Une onde de choc. La condamnation du journaliste français Christophe Gleizes à sept ans de prison en Algérie a été rendue publique ce dimanche par Reporters sans frontières (RSF) et le groupe So Press. Arrêté le 28 mai 2024 à Tizi Ouzou alors qu’il enquêtait sur le club de football de la Jeunesse Sportive de Kabylie (JSK), le journaliste indépendant était depuis plus d’un an sous contrôle judiciaire, avec interdiction de quitter le territoire algérien.

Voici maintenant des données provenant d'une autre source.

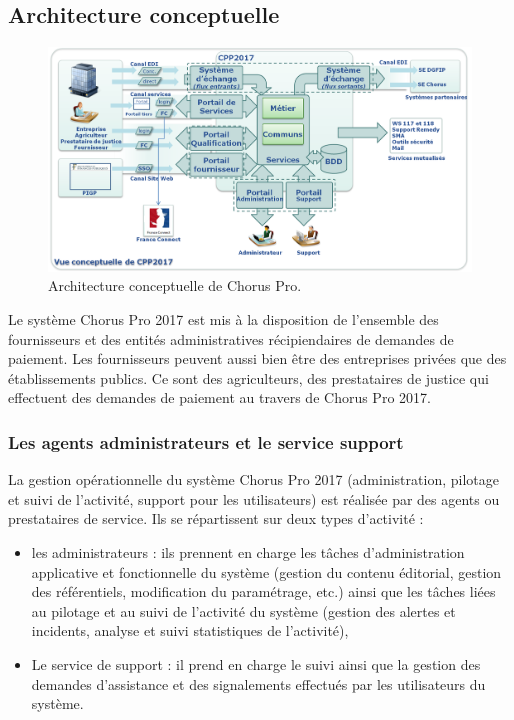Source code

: \documentclass[12pt,a4paper]{article}
\begin{document}
\subsection{Architecture conceptuelle}
\begin{figure}[H]
	\begin{center}
		\includegraphics[width=\textwidth, height=\textheight, keepaspectratio]{archiConceptuelle.png}
		\caption{Architecture conceptuelle de Chorus Pro.}
	\end{center}
\end{figure}
Le système Chorus Pro 2017 est mis à la disposition de l’ensemble des fournisseurs et des entités administratives récipiendaires de demandes de paiement. Les fournisseurs peuvent aussi bien être des entreprises privées que des établissements publics. Ce sont des agriculteurs, des prestataires de justice qui effectuent des demandes de paiement au travers de Chorus Pro 2017.
\subsubsection{Les agents administrateurs et le service support}
La gestion opérationnelle du système Chorus Pro 2017 (administration, pilotage et suivi de l’activité, support pour les utilisateurs) est réalisée par des agents ou prestataires de service. Ils se répartissent sur deux types d’activité : 
\begin{itemize}
\item les administrateurs : ils prennent en charge les tâches d’administration applicative et fonctionnelle du système (gestion du contenu éditorial, gestion des référentiels, modification du paramétrage, etc.) ainsi que les tâches liées au pilotage et au suivi de l’activité du système (gestion des alertes et incidents, analyse et suivi statistiques de l’activité),
\item Le service de support : il prend en charge le suivi ainsi que la gestion des demandes d’assistance et des signalements effectués par les utilisateurs du système.
\end{itemize}
\end{document}
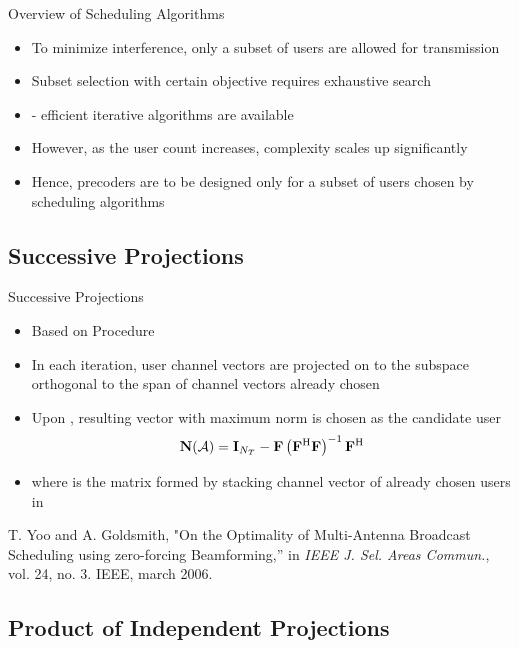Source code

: \documentclass[11pt]{beamer}
\begin{document}
\begin{frame}{Overview of Scheduling Algorithms}
\begin{itemize}
	\item To minimize interference, only a subset of users are allowed for transmission
	\item Subset selection with certain objective requires exhaustive search
	\item {} - efficient iterative algorithms are available
	\item However, as the user count increases, complexity scales up significantly
	\item Hence, precoders are to be designed only for a subset of users chosen by scheduling algorithms
\end{itemize}
\end{frame}

\subsection{Successive Projections}

\begin{frame}{Successive Projections\eqn{^\dagger}}
\begin{itemize}
\item Based on  Procedure
\item In each iteration, user channel vectors are projected on to the subspace orthogonal to the span of channel vectors already chosen
\item Upon , resulting vector with maximum norm is chosen as the candidate user
\[\mathbf{N}(\mathcal{A}) = \mathbf{I}_{N_T} - \mathbf{F} \left (\mathbf{F}^{\mathrm{H}} \mathbf{F} \right )^{-1} \mathbf{F}^{\mathrm{H}}\]
\item where  is the matrix formed by stacking channel vector of already chosen users in 
\end{itemize}
\eqn{^\dagger}\scriptsize{T. Yoo and A. Goldsmith, "{On the Optimality of Multi-Antenna Broadcast Scheduling using zero-forcing Beamforming},” in \emph{IEEE J. Sel. Areas Commun.}, vol. 24, no. 3. IEEE, march 2006.}
\end{frame}

\subsection{Product of Independent Projections}
\end{document}

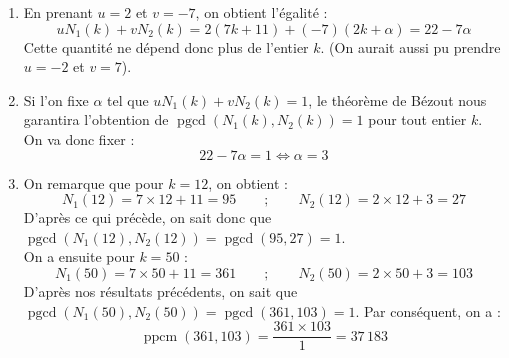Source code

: \documentclass[11pt,class=report,crop=false]{standalone}
\newcommand{\pgcd}{\mathop{\mathrm{pgcd}}\nolimits}
\newcommand{\ppcm}{\mathop{\mathrm{ppcm}}\nolimits}
\begin{document}
\correction
\sauteligne
\begin{enumerate}
    \item En prenant $u = 2$ et $v = -7$, on obtient l'égalité :
    $$ u N_1(k) + v N_2(k) = 2 ( 7k+11) + (-7) ( 2k + \alpha) = 22 - 7 \alpha $$
    Cette quantité ne dépend donc plus de l'entier $k$. (On aurait aussi pu prendre $u=-2$ et $v=7$).
    
    \item Si l'on fixe $\alpha$ tel que $ u N_1(k) + v N_2(k) = 1$, le théorème de Bézout nous garantira l'obtention de $\pgcd(N_1(k) , N_2(k)) = 1$ pour tout entier $k$. On va donc fixer :
    $$ 22 - 7 \alpha = 1 \iff \alpha = 3 $$
    
    \item On remarque que pour $k=12$, on obtient :
    $$ N_1(12) = 7 \times 12 + 11 = 95 \qquad ; \qquad N_2(12) = 2 \times 12 + 3 = 27 $$
    D'après ce qui précède, on sait donc que $\pgcd(N_1(12) , N_2(12)) = \pgcd(95,27) = 1$.\\
    On a ensuite pour $k = 50$ :
    $$ N_1(50) = 7 \times 50 + 11 = 361 \qquad ; \qquad N_2(50) = 2 \times 50 + 3 = 103 $$
    D'après nos résultats précédents, on sait que $\pgcd(N_1(50) , N_2(50)) = \pgcd(361,103) = 1$. Par conséquent, on a :
    $$ \ppcm (361,103) = \frac{361 \times 103}{1} = 37\, 183 $$
\end{enumerate}
\fincorrection
\finexercice
\end{document}
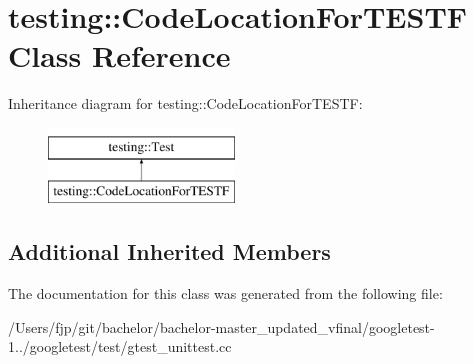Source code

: \hypertarget{classtesting_1_1_code_location_for_t_e_s_t_f}{}\section{testing\+:\+:Code\+Location\+For\+T\+E\+S\+TF Class Reference}
\label{classtesting_1_1_code_location_for_t_e_s_t_f}
Inheritance diagram for testing\+:\+:Code\+Location\+For\+T\+E\+S\+TF\+:\begin{figure}[H]
\begin{center}
\leavevmode
\includegraphics[height=2.000000cm]{classtesting_1_1_code_location_for_t_e_s_t_f}
\end{center}
\end{figure}
\subsection*{Additional Inherited Members}


The documentation for this class was generated from the following file\+:\begin{DoxyCompactItemize}
\item 
/\+Users/fjp/git/bachelor/bachelor-\/master\+\_\+updated\+\_\+vfinal/googletest-\/1../googletest/test/gtest\+\_\+unittest.\+cc\end{DoxyCompactItemize}
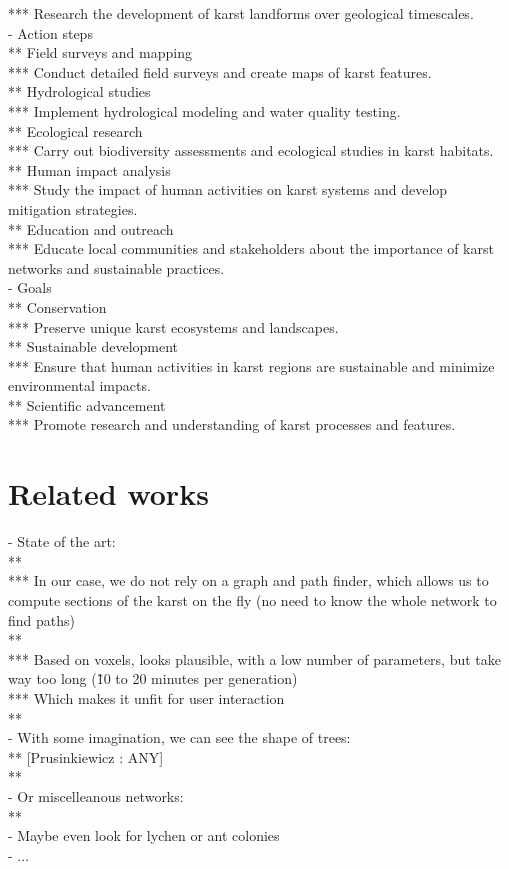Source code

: *** Research the development of karst landforms over geological timescales. \\
- Action steps \\
** Field surveys and mapping \\
*** Conduct detailed field surveys and create maps of karst features. \\
** Hydrological studies \\
*** Implement hydrological modeling and water quality testing. \\
** Ecological research \\
*** Carry out biodiversity assessments and ecological studies in karst habitats. \\
** Human impact analysis \\
*** Study the impact of human activities on karst systems and develop mitigation strategies. \\
** Education and outreach \\
*** Educate local communities and stakeholders about the importance of karst networks and sustainable practices. \\
- Goals \\
** Conservation \\
*** Preserve unique karst ecosystems and landscapes. \\
** Sustainable development \\
*** Ensure that human activities in karst regions are sustainable and minimize environmental impacts. \\
** Scientific advancement \\
*** Promote research and understanding of karst processes and features.

\section{Related works}
\label{sec:karsts_related-works}
- State of the art: \\
** \cite{Paris2021} \\
*** In our case, we do not rely on a graph and path finder, which allows us to compute sections of the karst on the fly (no need to know the whole network to find paths) \\
** \cite{Pytel2015} \\
*** Based on voxels, looks plausible, with a low number of parameters, but take way too long (\~10 to 20 minutes per generation) \\
*** Which makes it unfit for user interaction \\
** \cite{Collon2015,Collon2017} \\
- With some imagination, we can see the shape of trees: \\
** [Prusinkiewicz : ANY] \\
** \cite{Runions2008} \\
- Or miscelleanous networks: \\
** \cite{Galin2010, DiasFernandes2018} \\
- Maybe even look for lychen or ant colonies \\
- ...

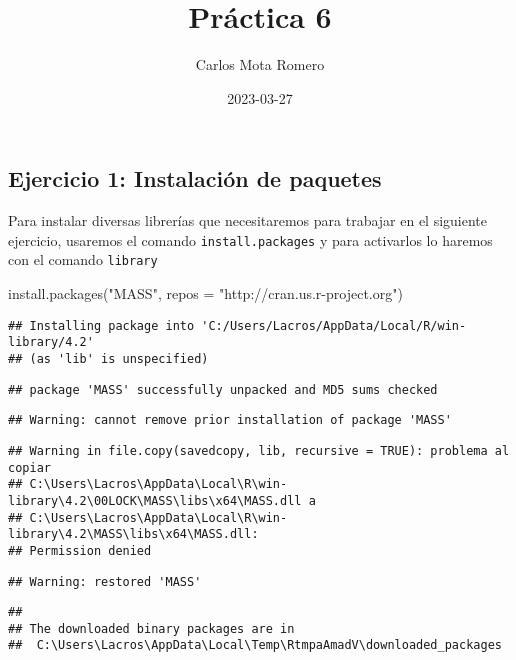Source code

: \documentclass[
]{article}
\title{Práctica 6}
\author{Carlos Mota Romero}
\date{2023-03-27}
\newenvironment{Shaded}{\begin{snugshade}}{\end{snugshade}}
\newcommand{\AttributeTok}[1]{\textcolor[rgb]{0.77,0.63,0.00}{#1}}
\newcommand{\FunctionTok}[1]{\textcolor[rgb]{0.00,0.00,0.00}{#1}}
\newcommand{\NormalTok}[1]{#1}
\newcommand{\StringTok}[1]{\textcolor[rgb]{0.31,0.60,0.02}{#1}}
\begin{document}
\maketitle

\hypertarget{ejercicio-1-instalaciuxf3n-de-paquetes}{%
\subsection{Ejercicio 1: Instalación de
paquetes}\label{ejercicio-1-instalaciuxf3n-de-paquetes}}

Para instalar diversas librerías que necesitaremos para trabajar en el
siguiente ejercicio, usaremos el comando \texttt{install.packages} y
para activarlos lo haremos con el comando \texttt{library}

\begin{Shaded}
\begin{Highlighting}[]
\FunctionTok{install.packages}\NormalTok{(}\StringTok{"MASS"}\NormalTok{, }\AttributeTok{repos =} \StringTok{"http://cran.us.r{-}project.org"}\NormalTok{)}
\end{Highlighting}
\end{Shaded}

\begin{verbatim}
## Installing package into 'C:/Users/Lacros/AppData/Local/R/win-library/4.2'
## (as 'lib' is unspecified)
\end{verbatim}

\begin{verbatim}
## package 'MASS' successfully unpacked and MD5 sums checked
\end{verbatim}

\begin{verbatim}
## Warning: cannot remove prior installation of package 'MASS'
\end{verbatim}

\begin{verbatim}
## Warning in file.copy(savedcopy, lib, recursive = TRUE): problema al copiar
## C:\Users\Lacros\AppData\Local\R\win-library\4.2\00LOCK\MASS\libs\x64\MASS.dll a
## C:\Users\Lacros\AppData\Local\R\win-library\4.2\MASS\libs\x64\MASS.dll:
## Permission denied
\end{verbatim}

\begin{verbatim}
## Warning: restored 'MASS'
\end{verbatim}

\begin{verbatim}
## 
## The downloaded binary packages are in
##  C:\Users\Lacros\AppData\Local\Temp\RtmpaAmadV\downloaded_packages
\end{verbatim}
\end{document}
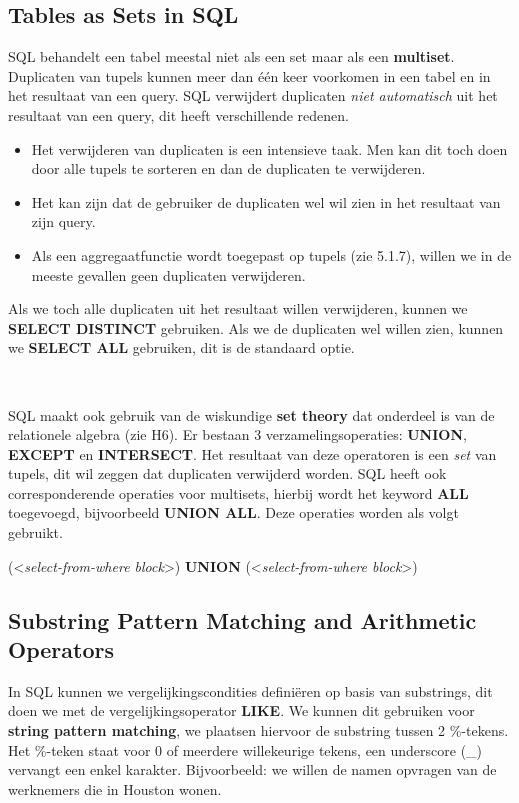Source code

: \subsection{Tables as Sets in SQL}
SQL behandelt een tabel meestal niet als een set maar als een \textbf{multiset}. Duplicaten van tupels kunnen meer dan \'e\'en keer voorkomen in een tabel en in het resultaat van een query. SQL verwijdert duplicaten \textit{niet automatisch} uit het resultaat van een query, dit heeft verschillende redenen.
\begin{itemize}
\item Het verwijderen van duplicaten is een intensieve taak. Men kan dit toch doen door alle tupels te sorteren en dan de duplicaten te verwijderen.
\item Het kan zijn dat de gebruiker de duplicaten wel wil zien in het resultaat van zijn query.
\item Als een aggregaatfunctie wordt toegepast op tupels (zie 5.1.7), willen we in de meeste gevallen geen duplicaten verwijderen. 
\end{itemize}
Als we toch alle duplicaten uit het resultaat willen verwijderen, kunnen we \textbf{SELECT DISTINCT} gebruiken. Als we de duplicaten wel willen zien, kunnen we \textbf{SELECT ALL} gebruiken, dit is de standaard optie.

~

\noindent SQL maakt ook gebruik van de wiskundige \textbf{set theory} dat onderdeel is van de relationele algebra (zie H6). Er bestaan 3 verzamelingsoperaties: \textbf{UNION}, \textbf{EXCEPT} en \textbf{INTERSECT}. Het resultaat van deze operatoren is een \textit{set} van tupels, dit wil zeggen dat duplicaten verwijderd worden. SQL heeft ook corresponderende operaties voor multisets, hierbij wordt het keyword \textbf{ALL} toegevoegd, bijvoorbeeld \textbf{UNION ALL}. Deze operaties worden als volgt gebruikt.

\vspace{1mm}\hspace{10mm}
({\textless}\textit{select-from-where block}{\textgreater}) \textbf{UNION} ({\textless}\textit{select-from-where block}{\textgreater})

\subsection{Substring Pattern Matching and Arithmetic Operators}

In SQL kunnen we vergelijkingscondities defini\"eren op basis van substrings, dit doen we met de vergelijkingsoperator \textbf{LIKE}. We kunnen dit gebruiken voor \textbf{string pattern matching}, we plaatsen hiervoor de substring tussen 2 \%-tekens. Het \%-teken staat voor 0 of meerdere willekeurige tekens, een underscore (\_) vervangt een enkel karakter. Bijvoorbeeld: we willen de namen opvragen van de werknemers die in Houston wonen.


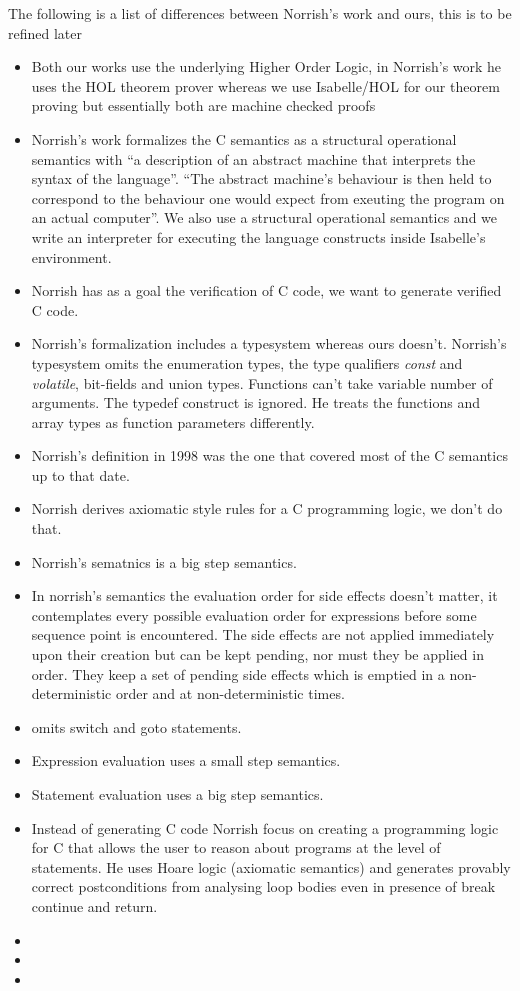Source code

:The following is a list of differences between Norrish's work and ours, this is to be refined later
\begin{itemize}
\item{Both our works use the underlying Higher Order Logic, in Norrish's work he uses the HOL theorem prover whereas we use Isabelle/HOL for our theorem proving but essentially both are machine checked proofs}
\item{Norrish's work formalizes the C semantics as a structural operational semantics with ``a description of an abstract machine that interprets the syntax of the language''.
``The abstract machine's behaviour is then held to correspond to the behaviour one would expect from exeuting the program on an actual computer''.
We also use a structural operational semantics and we write an interpreter for executing the language constructs inside Isabelle's environment.}
\item{Norrish has as a goal the verification of C code, we want to generate verified C code.}
\item{Norrish's formalization includes a typesystem whereas ours doesn't.
Norrish's typesystem omits the enumeration types, the type qualifiers \textit{const} and \textit{volatile}, bit-fields and union types.
Functions can't take variable number of arguments.
The typedef construct is ignored.
He treats the functions and array types as function parameters differently.}
\item{Norrish's definition in 1998 was the one that covered most of the C semantics up to that date.}
\item{Norrish derives axiomatic style rules for a C programming logic, we don't do that.}
\item{Norrish's sematnics is a big step semantics.}
\item{In norrish's semantics the evaluation order for side effects doesn't matter, it contemplates every possible evaluation order for expressions before some sequence point is encountered.
The side effects are not applied immediately upon their creation but can be kept pending, nor must they be applied in order.
They keep a set of pending side effects which is emptied in a non-deterministic order and at non-deterministic times.}
\item{omits switch and goto statements.}
\item{Expression evaluation uses a small step semantics.}
\item{Statement evaluation uses a big step semantics.}
\item{Instead of generating C code Norrish focus on creating a programming logic for C that allows the user to reason about programs at the level of statements.
He uses Hoare logic (axiomatic semantics) and generates provably correct postconditions from analysing loop bodies even in presence of break continue and return.}
\item{}
\item{}
\item{}
\end{itemize}


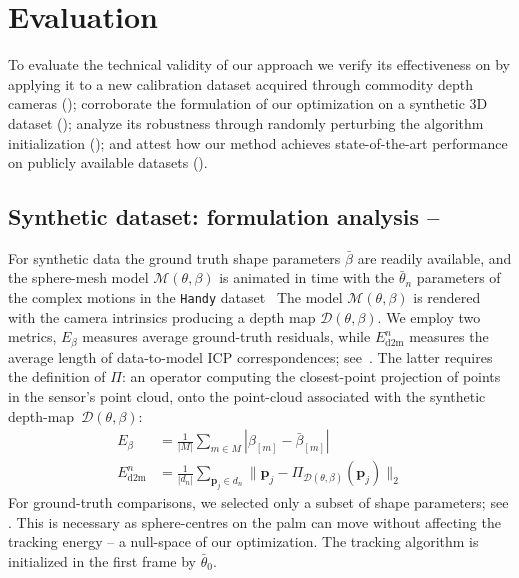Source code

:\section{Evaluation}
To evaluate the technical validity of our approach we verify its effectiveness on by applying it to a new calibration dataset acquired through commodity depth cameras (); corroborate the formulation of our optimization on a synthetic 3D dataset (); analyze its robustness through randomly perturbing the algorithm initialization (); and attest how our method achieves state-of-the-art performance on publicly available datasets ().

\subsection{Synthetic dataset: formulation analysis -- }
\label{sec:analysis}
For synthetic data the ground truth shape parameters $\bar\beta$ are readily available, and the sphere-mesh model $\mathcal{M}(\theta,\beta)$ is animated in time with the $\bar\theta_n$ parameters of the complex motions in the \texttt{Handy} dataset~\cite{tkach2016sphere} 
The model $\mathcal{M}(\theta,\beta)$ is rendered with the camera intrinsics producing a depth map $\mathcal{D}(\theta,\beta)$. We employ two metrics, $E_{\beta}$ measures average ground-truth residuals, while $E_\text{d2m}^n$ measures the average length of data-to-model ICP correspondences; see~\cite{tkach2016sphere}. The latter requires the definition of $\Pi$: an operator computing the closest-point projection of points in the sensor's point cloud, onto the point-cloud associated with the synthetic depth-map~$\mathcal{D}(\theta,\beta)$:
% 
\begin{align}
E_{\beta} &= \tfrac{1}{|M|} \sum_{m \in M} \left| \beta_{[m]} - \bar\beta_{[m]} \right|
\label{eq:metricgt}
\\
E_\text{d2m}^n &= \tfrac{1}{|d_n|} \sum_{\mathbf{p}_j \in d_n} \| \mathbf{p}_j - \Pi_{\mathcal{D}(\theta,\beta)}(\mathbf{p}_j) \|_2
\label{eq:metricd2m}
\end{align}
% 
For ground-truth comparisons, we selected only a subset  of shape parameters; see . This is necessary as sphere-centres on the palm can move without affecting the tracking energy -- a null-space of our optimization. The tracking algorithm is initialized in the first frame by $\bar\theta_0$.
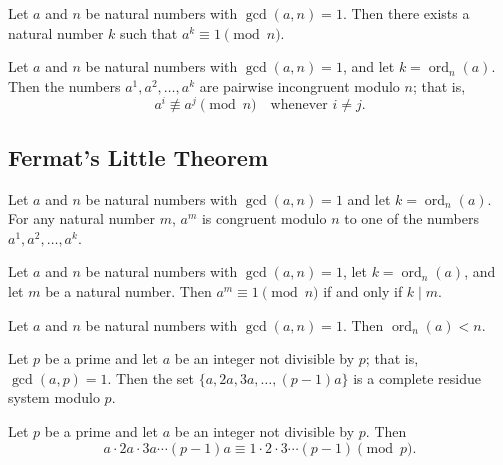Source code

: \documentclass{article}
\theoremstyle{definition}
\newenvironment{manualtheorem}[1]{%
  \renewcommand{\thetheorem}{#1}%
  \theorem%
}{%
  \endtheorem%
}
\begin{document}
\begin{manualtheorem}{4.6}
	Let $a$ and $n$ be natural numbers with $\gcd(a,n) = 1$. Then there exists a natural number $k$ such that $a^{k} \equiv 1 \pmod{n}$.
\end{manualtheorem}

\begin{manualtheorem}{4.8}
	Let $a$ and $n$ be natural numbers with $\gcd(a,n) = 1$, and let
	$k = \operatorname{ord}_n(a)$. Then the numbers
	$a^1, a^2, \ldots, a^k$ are pairwise incongruent modulo $n$; that is,
	\[
		a^i \not\equiv a^j \pmod{n} \quad \text{whenever } i \neq j.
	\]
\end{manualtheorem}

\subsection{Fermat’s Little Theorem}

\begin{manualtheorem}{4.9}
	Let $a$ and $n$ be natural numbers with $\gcd(a,n) = 1$ and let $k = \operatorname{ord}_{n}(a)$. For any natural number $m$, $a^{m}$ is congruent modulo $n$ to one of the numbers $a^{1}, a^{2}, \ldots, a^{k}$.

\end{manualtheorem}

\begin{manualtheorem}{4.10}
	Let $a$ and $n$ be natural numbers with $\gcd(a,n) = 1$, let $k = \operatorname{ord}_{n}(a)$, and let $m$ be a natural number. Then $a^{m} \equiv 1 \pmod{n}$ if and only if $k \mid m$.
\end{manualtheorem}

\begin{manualtheorem}{4.11}
	Let $a$ and $n$ be natural numbers with $\gcd(a,n) = 1$. Then $\operatorname{ord}_{n}(a) < n$.
\end{manualtheorem}

\begin{manualtheorem}{4.13}
	Let $p$ be a prime and let $a$ be an integer not divisible by $p$; that is, $\gcd(a,p) = 1$. Then the set $\{a, 2a, 3a, \ldots, (p-1)a\}$ is a complete residue system modulo $p$.

\end{manualtheorem}

\begin{manualtheorem}{4.14}
	Let $p$ be a prime and let $a$ be an integer not divisible by $p$. Then
	\[
		a \cdot 2a \cdot 3a \cdots (p-1)a \equiv 1 \cdot 2 \cdot 3 \cdots (p-1) \pmod{p}.
	\]
\end{manualtheorem}
\end{document}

Christophe Gleizes est poursuivi pour « apologie du terrorisme » et « propagande nuisant à l’intérêt national », en lien avec des échanges qu’il aurait eus avec un responsable du MAK, organisation classée terroriste par Alger depuis 2021. L’affaire, tenue confidentielle à la demande de sa famille, vient de sortir de l’ombre. Des accusations jugées « sans fondement » par RSF, qui annonce avoir interjeté appel dès ce lundi 30 juin. Du côté du Quai d’Orsay, on se dit « vivement préoccupé » par une condamnation qualifiée de « lourde », tout en rappelant que l’ambassade et les services consulaires suivent le dossier « depuis le premier jour ».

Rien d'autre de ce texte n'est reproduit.